The worst kind of comedy . . .
These guys are in this thing constantly, singing the same two songs at a bowling alley, at a recording studio, at a sold-out Times Square concert, writes Christy Lemire.
In between their myriad performances, each of which sounds just like the last, LL squeezes in opportunities to show off her gifts for timing and physical comedy. Despite what we know about Lohan’s off-screen antics — and by now we know way too much — on-screen, she’s an undeniable, irresistible talent.
That’s why it’s such a disappointment that her first grown-up role is essentially a remake of Freaky Friday, the remake of which made her a star in 2003.
Lohan plays Ashley Albright, a confident young Manhattanite with incredibly good luck who magically swaps fortunes with Jake Hardin (Chris Pine), a guy plagued with perennially bad luck, after kissing him on the dance floor at a masquerade ball.

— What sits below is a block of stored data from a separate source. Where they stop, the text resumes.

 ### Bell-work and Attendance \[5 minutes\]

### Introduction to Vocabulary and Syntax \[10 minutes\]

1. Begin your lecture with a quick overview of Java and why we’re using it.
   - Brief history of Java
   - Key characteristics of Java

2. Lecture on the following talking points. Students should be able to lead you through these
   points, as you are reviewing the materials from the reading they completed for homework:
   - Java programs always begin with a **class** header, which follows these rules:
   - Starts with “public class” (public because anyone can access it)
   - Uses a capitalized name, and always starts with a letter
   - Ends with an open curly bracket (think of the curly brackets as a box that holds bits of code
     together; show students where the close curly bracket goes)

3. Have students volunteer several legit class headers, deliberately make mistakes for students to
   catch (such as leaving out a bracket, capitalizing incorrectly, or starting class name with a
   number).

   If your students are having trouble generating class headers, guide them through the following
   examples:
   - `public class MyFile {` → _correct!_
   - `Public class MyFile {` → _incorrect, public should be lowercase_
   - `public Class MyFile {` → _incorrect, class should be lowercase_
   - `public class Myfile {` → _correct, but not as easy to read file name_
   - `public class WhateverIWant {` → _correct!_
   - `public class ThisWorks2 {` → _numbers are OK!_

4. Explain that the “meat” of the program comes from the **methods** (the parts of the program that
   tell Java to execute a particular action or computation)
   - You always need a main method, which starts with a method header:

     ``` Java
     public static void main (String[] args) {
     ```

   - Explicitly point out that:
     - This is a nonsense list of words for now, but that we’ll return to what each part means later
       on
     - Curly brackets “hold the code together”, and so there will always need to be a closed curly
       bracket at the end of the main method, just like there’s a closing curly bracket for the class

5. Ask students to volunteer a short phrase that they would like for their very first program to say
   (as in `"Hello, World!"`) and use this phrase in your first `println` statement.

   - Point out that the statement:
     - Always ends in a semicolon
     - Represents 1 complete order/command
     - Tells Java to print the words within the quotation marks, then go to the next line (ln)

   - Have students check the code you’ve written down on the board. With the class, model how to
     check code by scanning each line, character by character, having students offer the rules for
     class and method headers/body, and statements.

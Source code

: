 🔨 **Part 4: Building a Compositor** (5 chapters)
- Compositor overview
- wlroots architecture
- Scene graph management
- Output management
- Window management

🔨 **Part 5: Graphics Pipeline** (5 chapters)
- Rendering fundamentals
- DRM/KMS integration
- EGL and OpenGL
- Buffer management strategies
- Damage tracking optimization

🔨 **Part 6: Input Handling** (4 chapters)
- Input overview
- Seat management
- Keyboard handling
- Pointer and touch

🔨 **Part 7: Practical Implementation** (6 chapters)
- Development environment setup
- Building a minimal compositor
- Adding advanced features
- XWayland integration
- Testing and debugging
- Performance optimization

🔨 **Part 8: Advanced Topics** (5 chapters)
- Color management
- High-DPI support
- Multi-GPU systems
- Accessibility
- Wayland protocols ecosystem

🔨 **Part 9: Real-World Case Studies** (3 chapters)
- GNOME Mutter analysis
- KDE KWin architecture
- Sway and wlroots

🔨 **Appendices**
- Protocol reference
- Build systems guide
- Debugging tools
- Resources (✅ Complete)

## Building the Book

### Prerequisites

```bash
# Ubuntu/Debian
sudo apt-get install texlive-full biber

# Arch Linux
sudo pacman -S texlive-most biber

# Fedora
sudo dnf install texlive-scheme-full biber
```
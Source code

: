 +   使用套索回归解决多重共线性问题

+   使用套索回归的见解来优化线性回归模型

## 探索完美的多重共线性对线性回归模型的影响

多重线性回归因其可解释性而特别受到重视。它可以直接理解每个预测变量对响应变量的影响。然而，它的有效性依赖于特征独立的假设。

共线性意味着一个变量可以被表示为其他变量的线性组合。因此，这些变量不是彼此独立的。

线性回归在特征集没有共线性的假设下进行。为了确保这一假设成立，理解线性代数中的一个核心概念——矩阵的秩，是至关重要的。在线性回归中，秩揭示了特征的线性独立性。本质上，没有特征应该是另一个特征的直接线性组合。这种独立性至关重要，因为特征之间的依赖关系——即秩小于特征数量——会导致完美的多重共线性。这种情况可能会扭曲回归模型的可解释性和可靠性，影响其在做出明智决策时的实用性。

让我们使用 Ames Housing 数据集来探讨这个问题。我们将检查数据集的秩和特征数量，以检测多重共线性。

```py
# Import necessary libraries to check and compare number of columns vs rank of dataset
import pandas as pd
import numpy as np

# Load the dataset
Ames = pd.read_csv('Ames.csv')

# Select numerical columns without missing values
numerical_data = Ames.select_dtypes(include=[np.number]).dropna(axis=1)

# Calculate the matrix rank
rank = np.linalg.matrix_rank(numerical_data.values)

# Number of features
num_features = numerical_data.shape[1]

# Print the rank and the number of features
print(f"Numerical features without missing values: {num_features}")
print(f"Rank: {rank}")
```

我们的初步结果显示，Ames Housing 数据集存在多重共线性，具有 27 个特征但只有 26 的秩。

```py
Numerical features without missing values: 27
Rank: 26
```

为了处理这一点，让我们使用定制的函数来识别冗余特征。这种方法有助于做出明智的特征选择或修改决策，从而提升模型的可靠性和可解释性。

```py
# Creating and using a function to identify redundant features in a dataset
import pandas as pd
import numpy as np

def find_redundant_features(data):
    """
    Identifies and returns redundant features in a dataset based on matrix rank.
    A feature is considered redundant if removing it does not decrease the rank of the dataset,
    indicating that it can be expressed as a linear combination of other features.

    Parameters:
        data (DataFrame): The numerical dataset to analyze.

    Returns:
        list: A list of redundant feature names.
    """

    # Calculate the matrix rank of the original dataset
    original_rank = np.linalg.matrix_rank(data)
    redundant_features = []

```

Loud, overblown mishaps ensue.
This should come as no surprise considering the director, Donald Petrie, who previously inflicted upon the unsuspecting movie-going public other overbearing romantic comedies (Miss Congeniality, How to Lose a Guy in 10 Days) and lame comedies based on TV shows (Richie Rich, My Favorite Martian<$>). Subtlety is a concept with which he’s apparently unfamiliar.
And for some reason it took five people to come up with the story and screenplay — baffling since it’s pretty simplistic, and as we mentioned earlier, not entirely original. Ashley’s heel breaks, her dress rips (which is also a shame, since the famous fashionista Lohan gets to drape her frame in fabulous clothes). She repeatedly ends up soaking wet (a cab splashes her, she gets caught in the rain). She loses her job, she gets arrested, she gets beat up in jail.
It is extreme and, eventually, redundant how awful things get for her. Worse yet, none of the gags is funny. But she is a tad more likeable, though, in her miserably unlucky state. When everything was going her way, she was insufferably perky.
Jake, meanwhile, was the one ripping his clothes and getting splashed by cabs. He used to work as the janitor at a bowling alley, but post-kiss he’s suddenly riding in the back of a chauffeured town car when he signs the band he manages — that’s right, McFly — to an inordinately speedy record deal. (Pine, who resembles a slightly nerdy Rob Lowe, exhibits a bit more substance than the average rom-com hero, a role that’s always secondary to the starlet anyway.)
Just My Luck<$> is the worst kind of comedy — one that assumes the audience can’t think for itself, and therefore feels the need to punctuate each sight gag with obnoxiously jaunty music. That is, when McFly isn’t playing its signature brand of frat-boy rock.